(Records for the task Opens)

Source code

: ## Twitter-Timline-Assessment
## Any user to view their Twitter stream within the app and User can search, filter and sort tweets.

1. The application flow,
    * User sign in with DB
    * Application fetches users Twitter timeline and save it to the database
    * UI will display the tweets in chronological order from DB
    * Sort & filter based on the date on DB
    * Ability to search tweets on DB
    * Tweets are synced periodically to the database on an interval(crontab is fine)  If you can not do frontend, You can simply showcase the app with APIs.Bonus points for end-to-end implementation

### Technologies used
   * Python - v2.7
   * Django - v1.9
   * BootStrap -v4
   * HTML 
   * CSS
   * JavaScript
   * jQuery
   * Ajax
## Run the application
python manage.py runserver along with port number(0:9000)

(Records for the task Closes)

Quote all of the entries exactly as they appear.

| Answer |
Source code

: ## Twitter-Timline-Assessment
## Any user to view their Twitter stream within the app and User can search, filter and sort tweets.

1. The application flow,
    * User sign in with DB
    * Application fetches users Twitter timeline and save it to the database
    * UI will display the tweets in chronological order from DB
    * Sort & filter based on the date on DB
    * Ability to search tweets on DB
    * Tweets are synced periodically to the database on an interval(crontab is fine)  If you can not do frontend, You can simply showcase the app with APIs.Bonus points for end-to-end implementation

### Technologies used
   * Python - v2.7
   * Django - v1.9
   * BootStrap -v4
   * HTML 
   * CSS
   * JavaScript
   * jQuery
   * Ajax
## Run the application
python manage.py runserver along with port number(0:9000)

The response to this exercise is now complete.